Task details:
Your answer should be every line of the entries that has the string "errors" in it.

Collected data entries:
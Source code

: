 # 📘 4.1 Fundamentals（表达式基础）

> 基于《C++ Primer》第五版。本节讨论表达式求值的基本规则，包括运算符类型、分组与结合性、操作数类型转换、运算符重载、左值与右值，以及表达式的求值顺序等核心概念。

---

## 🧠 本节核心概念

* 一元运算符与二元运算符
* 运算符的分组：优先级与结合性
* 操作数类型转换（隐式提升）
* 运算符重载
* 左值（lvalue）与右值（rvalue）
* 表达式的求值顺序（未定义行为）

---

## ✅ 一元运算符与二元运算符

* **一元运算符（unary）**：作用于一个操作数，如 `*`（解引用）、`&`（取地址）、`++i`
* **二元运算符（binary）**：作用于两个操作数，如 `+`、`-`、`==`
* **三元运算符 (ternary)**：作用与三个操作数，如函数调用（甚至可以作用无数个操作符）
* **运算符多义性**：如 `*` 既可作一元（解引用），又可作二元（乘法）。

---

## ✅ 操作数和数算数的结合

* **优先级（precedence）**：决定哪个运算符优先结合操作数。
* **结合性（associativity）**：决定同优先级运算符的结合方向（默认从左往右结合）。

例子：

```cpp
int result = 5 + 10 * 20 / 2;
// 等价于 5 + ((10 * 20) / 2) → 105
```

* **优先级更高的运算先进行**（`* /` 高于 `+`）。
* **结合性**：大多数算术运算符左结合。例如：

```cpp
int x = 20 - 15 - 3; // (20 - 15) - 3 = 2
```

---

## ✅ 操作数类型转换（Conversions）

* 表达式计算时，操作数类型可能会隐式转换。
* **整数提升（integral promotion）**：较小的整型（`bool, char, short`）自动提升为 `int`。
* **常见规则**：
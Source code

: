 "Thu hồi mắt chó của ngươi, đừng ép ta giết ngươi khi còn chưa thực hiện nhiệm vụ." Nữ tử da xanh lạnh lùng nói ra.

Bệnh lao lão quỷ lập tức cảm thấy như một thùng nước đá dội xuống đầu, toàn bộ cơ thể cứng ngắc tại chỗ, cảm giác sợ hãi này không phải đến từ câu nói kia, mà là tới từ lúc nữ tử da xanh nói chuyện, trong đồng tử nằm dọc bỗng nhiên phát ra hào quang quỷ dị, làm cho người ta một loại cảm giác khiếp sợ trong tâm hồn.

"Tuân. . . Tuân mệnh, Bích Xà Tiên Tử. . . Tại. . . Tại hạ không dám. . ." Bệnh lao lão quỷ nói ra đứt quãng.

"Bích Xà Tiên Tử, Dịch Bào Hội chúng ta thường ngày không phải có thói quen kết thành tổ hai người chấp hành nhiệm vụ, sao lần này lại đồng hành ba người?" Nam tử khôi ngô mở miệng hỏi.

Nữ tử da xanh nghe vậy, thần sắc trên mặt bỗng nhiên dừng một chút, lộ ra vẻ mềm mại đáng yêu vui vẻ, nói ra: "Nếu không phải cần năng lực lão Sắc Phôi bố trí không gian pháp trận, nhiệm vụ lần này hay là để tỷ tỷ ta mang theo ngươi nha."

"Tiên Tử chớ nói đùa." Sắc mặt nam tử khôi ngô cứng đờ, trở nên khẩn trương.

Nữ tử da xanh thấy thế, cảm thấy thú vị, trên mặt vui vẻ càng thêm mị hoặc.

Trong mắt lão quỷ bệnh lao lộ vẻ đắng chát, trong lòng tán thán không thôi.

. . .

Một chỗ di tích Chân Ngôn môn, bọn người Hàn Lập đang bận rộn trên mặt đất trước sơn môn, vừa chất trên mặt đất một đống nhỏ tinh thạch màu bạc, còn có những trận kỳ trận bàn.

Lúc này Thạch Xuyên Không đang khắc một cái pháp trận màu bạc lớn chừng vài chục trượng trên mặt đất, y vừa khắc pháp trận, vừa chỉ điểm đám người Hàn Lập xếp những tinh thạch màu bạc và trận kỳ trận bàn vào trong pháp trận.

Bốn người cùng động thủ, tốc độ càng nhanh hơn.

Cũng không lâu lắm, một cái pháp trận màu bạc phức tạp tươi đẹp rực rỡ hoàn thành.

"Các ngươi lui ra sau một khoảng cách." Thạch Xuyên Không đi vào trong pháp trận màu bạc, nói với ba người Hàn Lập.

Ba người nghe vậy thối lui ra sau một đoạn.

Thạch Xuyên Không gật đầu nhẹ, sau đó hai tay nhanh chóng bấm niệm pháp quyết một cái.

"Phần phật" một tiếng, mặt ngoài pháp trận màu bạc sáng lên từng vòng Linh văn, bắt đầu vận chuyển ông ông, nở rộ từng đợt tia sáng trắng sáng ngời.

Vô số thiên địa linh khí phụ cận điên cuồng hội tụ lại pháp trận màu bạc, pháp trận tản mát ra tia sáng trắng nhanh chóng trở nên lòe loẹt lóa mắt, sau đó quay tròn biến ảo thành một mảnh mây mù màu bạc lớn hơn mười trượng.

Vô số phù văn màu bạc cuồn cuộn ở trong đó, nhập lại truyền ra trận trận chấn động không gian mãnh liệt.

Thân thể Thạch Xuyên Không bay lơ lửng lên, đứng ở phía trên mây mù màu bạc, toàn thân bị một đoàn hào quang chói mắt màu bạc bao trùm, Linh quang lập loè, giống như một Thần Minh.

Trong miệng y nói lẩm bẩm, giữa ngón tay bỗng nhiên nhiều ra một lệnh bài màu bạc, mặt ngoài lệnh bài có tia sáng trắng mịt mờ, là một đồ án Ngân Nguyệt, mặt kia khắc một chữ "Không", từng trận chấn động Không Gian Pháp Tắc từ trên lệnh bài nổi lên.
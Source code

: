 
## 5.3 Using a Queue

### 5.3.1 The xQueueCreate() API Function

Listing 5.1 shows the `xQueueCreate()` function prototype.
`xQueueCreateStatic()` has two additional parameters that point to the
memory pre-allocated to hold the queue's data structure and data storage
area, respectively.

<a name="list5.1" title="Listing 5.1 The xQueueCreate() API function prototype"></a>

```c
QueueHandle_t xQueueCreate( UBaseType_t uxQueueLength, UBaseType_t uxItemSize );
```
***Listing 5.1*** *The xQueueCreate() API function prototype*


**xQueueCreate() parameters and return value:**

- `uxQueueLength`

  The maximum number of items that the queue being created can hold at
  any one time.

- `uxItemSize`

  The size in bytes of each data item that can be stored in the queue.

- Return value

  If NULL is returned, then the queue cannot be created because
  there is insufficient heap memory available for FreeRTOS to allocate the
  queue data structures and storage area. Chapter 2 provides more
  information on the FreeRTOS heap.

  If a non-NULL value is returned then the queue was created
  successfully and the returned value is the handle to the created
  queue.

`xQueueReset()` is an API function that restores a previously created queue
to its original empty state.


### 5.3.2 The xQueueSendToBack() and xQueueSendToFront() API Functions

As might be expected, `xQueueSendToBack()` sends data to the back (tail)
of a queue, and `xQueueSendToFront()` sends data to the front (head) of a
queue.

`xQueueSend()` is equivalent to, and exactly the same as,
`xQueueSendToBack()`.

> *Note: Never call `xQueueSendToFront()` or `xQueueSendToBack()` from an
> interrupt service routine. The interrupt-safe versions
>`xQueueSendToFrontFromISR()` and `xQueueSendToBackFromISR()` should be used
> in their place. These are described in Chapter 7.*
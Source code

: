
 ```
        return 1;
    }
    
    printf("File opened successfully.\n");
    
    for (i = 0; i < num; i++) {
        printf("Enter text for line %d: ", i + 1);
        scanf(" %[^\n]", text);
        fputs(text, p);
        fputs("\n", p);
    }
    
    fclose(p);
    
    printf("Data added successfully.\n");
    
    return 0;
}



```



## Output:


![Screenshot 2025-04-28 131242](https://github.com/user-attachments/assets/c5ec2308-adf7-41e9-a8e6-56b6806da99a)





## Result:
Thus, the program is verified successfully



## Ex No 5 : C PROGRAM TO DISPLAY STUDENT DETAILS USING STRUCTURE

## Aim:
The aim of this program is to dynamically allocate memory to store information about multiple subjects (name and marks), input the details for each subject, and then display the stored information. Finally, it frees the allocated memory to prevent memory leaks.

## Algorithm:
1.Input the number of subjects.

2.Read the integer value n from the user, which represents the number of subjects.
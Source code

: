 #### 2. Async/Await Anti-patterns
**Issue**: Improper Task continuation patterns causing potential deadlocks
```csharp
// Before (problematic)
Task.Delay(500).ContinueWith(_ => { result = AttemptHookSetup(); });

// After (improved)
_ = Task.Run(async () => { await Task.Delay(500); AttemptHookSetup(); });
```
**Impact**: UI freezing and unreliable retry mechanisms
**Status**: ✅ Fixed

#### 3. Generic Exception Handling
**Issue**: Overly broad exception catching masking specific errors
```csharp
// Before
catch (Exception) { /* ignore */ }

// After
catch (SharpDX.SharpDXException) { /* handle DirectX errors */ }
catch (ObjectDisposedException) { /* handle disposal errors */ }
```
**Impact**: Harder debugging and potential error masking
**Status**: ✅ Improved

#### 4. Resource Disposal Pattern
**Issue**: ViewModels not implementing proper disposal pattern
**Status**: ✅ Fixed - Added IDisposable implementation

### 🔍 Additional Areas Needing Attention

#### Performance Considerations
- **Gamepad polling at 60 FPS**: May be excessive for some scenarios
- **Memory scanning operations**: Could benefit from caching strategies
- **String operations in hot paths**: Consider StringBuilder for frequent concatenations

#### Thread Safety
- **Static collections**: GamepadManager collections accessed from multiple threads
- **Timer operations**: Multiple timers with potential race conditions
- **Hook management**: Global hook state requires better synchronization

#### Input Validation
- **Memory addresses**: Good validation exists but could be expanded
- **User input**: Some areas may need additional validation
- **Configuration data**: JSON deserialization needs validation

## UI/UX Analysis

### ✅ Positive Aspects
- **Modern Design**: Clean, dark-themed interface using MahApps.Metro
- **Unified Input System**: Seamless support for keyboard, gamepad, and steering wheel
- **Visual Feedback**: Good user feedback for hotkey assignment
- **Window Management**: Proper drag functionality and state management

Your solution:
**Issue**: Overly broad exception catching masking specific errors
catch (SharpDX.SharpDXException) { /* handle DirectX errors */ }
catch (ObjectDisposedException) { /* handle disposal errors */ }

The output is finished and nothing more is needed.